Prayers for a Day of Myers Briggs

Leader Each of us is different
All but in Christ we are all one

Leader We are extrovert and introvert
We live by sense and intuition
All Each of us is different
but in Christ we are all one

Leader We live by thought and feeling
Through judgement and perception
All Each of us is different
but in Christ we are all one

Wednesday, 14 September 2011

Coming back

There are alot of reasons why I've been away from blogging: sabbaticals (from church and sitting in front of a computer), a new job, looking for a new house, discovering facebook(!) oh and this little guy: Euan. But here is my intention to return ... maybe not today, or even tomorrow, but I do hope to be back soon.

Thursday, 9 December 2010

Breast-feeding in Church

The other evening I attended a talk by Mark Greene, it was organised by the Cymru Institute for Contemporary Christianity was entitled: 'Of Logic, Logos and Me Plc’. It was a look at what powers and forces help shape our culture today.

I like Mark Greene and have enjoyed listening to him and reading his stuff before: so it was no surprise that the quality of insight and humour was all there (although there were a number of points with which i would want to have taken issue along the way). Perhaps it all stopped a little short and a little early ... because I had one burning question about breastfeeding in church that never got asked.

In one of his illustrations Mark spoke of how a favourite teddy or toy is often introduced by a mother when weening the child off breast milk.

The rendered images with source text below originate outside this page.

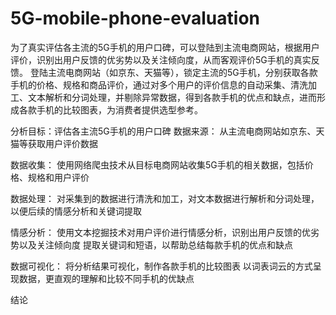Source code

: # 5G-mobile-phone-evaluation

为了真实评估各主流的5G手机的用户口碑，可以登陆到主流电商网站，根据用户评价，识别出用户反馈的优劣势以及关注倾向度，从而客观评价5G手机的真实反馈。
登陆主流电商网站（如京东、天猫等），锁定主流的5G手机，分别获取各款手机的价格、规格和商品评价，通过对多个用户的评价信息的自动采集、清洗加工、文本解析和分词处理，并剔除异常数据，得到各款手机的优点和缺点，进而形成各款手机的比较图表，为消费者提供选型参考。

分析目标：评估各主流5G手机的用户口碑
数据来源：
从主流电商网站如京东、天猫等获取用户评价数据

数据收集：
使用网络爬虫技术从目标电商网站收集5G手机的相关数据，包括价格、规格和用户评价

数据处理：
对采集到的数据进行清洗和加工，对文本数据进行解析和分词处理，以便后续的情感分析和关键词提取

情感分析：
使用文本挖掘技术对用户评价进行情感分析，识别出用户反馈的优劣势以及关注倾向度
提取关键词和短语，以帮助总结每款手机的优点和缺点

数据可视化：
将分析结果可视化，制作各款手机的比较图表
以词表词云的方式呈现数据，更直观的理解和比较不同手机的优缺点

结论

The idea is that an object is introduced as a temporary substitute for the relationship that is being broken. Mark argued persuasively that this is often what happens in the contemporary advertising industry ... it seeks to offer us (sell us) objects that substitute themselves as the antidote to our longings for love, affirmation purpose and contentment when really these are only discovered through an encounter with God and grace. Thus the industry keep us in a perpetual infantile stage of life ... always seeking a quick superficial satisfaction to perceived needs rather than attending to what is of greatest worth in us.

All this I agree with ... except it seems to me that so much of church life seems to mimic the advertising agencies ... substituting themselves, their programmes and their busyness, their celebrities and their products along with their often over-simplistic systems of theology as the ready made antidote to our deepest longings ... stifling the space and time that might otherwise be used to enable a real encounter with God.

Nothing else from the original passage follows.